[Dataset entries]
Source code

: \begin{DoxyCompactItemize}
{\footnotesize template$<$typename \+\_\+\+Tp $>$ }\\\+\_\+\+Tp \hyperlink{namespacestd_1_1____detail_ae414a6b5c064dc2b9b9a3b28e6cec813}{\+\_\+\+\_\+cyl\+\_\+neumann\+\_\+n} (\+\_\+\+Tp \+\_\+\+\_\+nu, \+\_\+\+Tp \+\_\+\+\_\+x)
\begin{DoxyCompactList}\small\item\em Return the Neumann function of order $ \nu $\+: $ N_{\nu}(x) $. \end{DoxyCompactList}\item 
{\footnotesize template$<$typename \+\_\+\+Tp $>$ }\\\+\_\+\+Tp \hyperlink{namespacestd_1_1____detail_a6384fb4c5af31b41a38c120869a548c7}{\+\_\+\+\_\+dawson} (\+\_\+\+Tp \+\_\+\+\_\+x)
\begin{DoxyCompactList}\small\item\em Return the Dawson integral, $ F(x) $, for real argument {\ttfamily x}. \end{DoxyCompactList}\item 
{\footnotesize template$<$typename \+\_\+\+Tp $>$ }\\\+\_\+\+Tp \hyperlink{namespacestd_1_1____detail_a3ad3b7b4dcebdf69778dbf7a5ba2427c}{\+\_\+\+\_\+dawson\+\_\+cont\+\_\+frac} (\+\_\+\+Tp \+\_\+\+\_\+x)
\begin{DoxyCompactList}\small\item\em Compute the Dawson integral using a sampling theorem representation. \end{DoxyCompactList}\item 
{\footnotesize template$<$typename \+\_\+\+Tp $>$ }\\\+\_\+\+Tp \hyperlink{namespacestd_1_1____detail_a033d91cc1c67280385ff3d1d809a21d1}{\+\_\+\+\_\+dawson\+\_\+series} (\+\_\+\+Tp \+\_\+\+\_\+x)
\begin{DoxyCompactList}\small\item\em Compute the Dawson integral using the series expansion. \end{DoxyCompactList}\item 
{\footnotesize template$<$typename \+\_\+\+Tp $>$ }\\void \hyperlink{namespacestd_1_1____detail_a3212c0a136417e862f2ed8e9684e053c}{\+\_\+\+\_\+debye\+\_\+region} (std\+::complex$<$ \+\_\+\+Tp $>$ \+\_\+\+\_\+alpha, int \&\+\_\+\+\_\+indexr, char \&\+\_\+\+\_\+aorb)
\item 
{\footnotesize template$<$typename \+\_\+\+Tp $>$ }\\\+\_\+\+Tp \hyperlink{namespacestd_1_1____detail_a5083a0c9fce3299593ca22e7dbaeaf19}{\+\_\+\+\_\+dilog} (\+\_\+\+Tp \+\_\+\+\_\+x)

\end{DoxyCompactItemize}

— PROMPT —
The line containing "Return the Neumann" marks the end. Please print exactly every line from the top of the data to it, both included, and nothing more.

— SOLVED EXERCISE —
Source code

: \begin{DoxyCompactItemize}
{\footnotesize template$<$typename \+\_\+\+Tp $>$ }\\\+\_\+\+Tp \hyperlink{namespacestd_1_1____detail_ae414a6b5c064dc2b9b9a3b28e6cec813}{\+\_\+\+\_\+cyl\+\_\+neumann\+\_\+n} (\+\_\+\+Tp \+\_\+\+\_\+nu, \+\_\+\+Tp \+\_\+\+\_\+x)
\begin{DoxyCompactList}\small\item\em Return the Neumann function of order $ \nu $\+: $ N_{\nu}(x) $. \end{DoxyCompactList}\item 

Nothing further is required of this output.